From the listing below, set down exactly each line beginning with the one containing "## Requirements" and ending with the last.

● ● ● ● ●

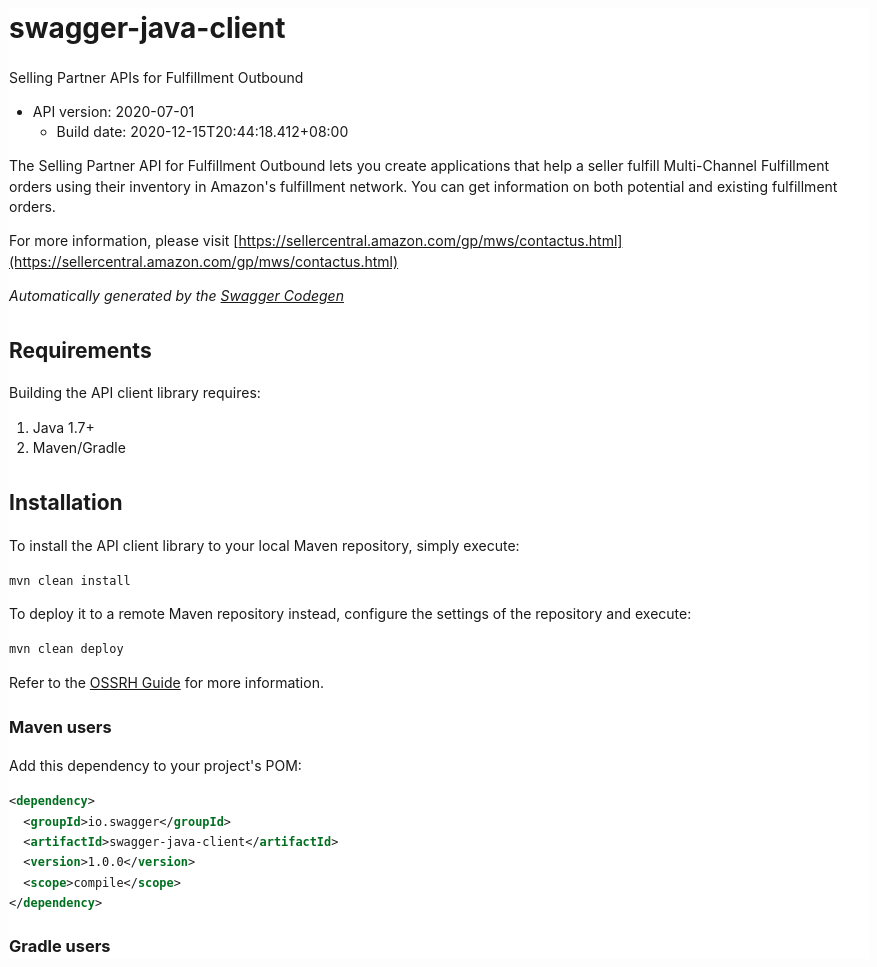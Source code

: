 # swagger-java-client

Selling Partner APIs for Fulfillment Outbound
- API version: 2020-07-01
  - Build date: 2020-12-15T20:44:18.412+08:00

The Selling Partner API for Fulfillment Outbound lets you create applications that help a seller fulfill Multi-Channel Fulfillment orders using their inventory in Amazon's fulfillment network. You can get information on both potential and existing fulfillment orders.

  For more information, please visit [https://sellercentral.amazon.com/gp/mws/contactus.html](https://sellercentral.amazon.com/gp/mws/contactus.html)

*Automatically generated by the [Swagger Codegen](https://github.com/swagger-api/swagger-codegen)*


## Requirements

Building the API client library requires:
1. Java 1.7+
2. Maven/Gradle

## Installation

To install the API client library to your local Maven repository, simply execute:

```shell
mvn clean install
```

To deploy it to a remote Maven repository instead, configure the settings of the repository and execute:

```shell
mvn clean deploy
```

Refer to the [OSSRH Guide](http://central.sonatype.org/pages/ossrh-guide.html) for more information.

### Maven users

Add this dependency to your project's POM:

```xml
<dependency>
  <groupId>io.swagger</groupId>
  <artifactId>swagger-java-client</artifactId>
  <version>1.0.0</version>
  <scope>compile</scope>
</dependency>
```

### Gradle users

● ● ● ● ●

» **RESPONSE TO THE EXERCISE**
## Requirements

Building the API client library requires:
1. Java 1.7+
2. Maven/Gradle

## Installation

To install the API client library to your local Maven repository, simply execute:

```shell
mvn clean install
```

To deploy it to a remote Maven repository instead, configure the settings of the repository and execute:

```shell
mvn clean deploy
```

Refer to the [OSSRH Guide](http://central.sonatype.org/pages/ossrh-guide.html) for more information.

### Maven users

Add this dependency to your project's POM:

```xml
<dependency>
  <groupId>io.swagger</groupId>
  <artifactId>swagger-java-client</artifactId>
  <version>1.0.0</version>
  <scope>compile</scope>
</dependency>
```

### Gradle users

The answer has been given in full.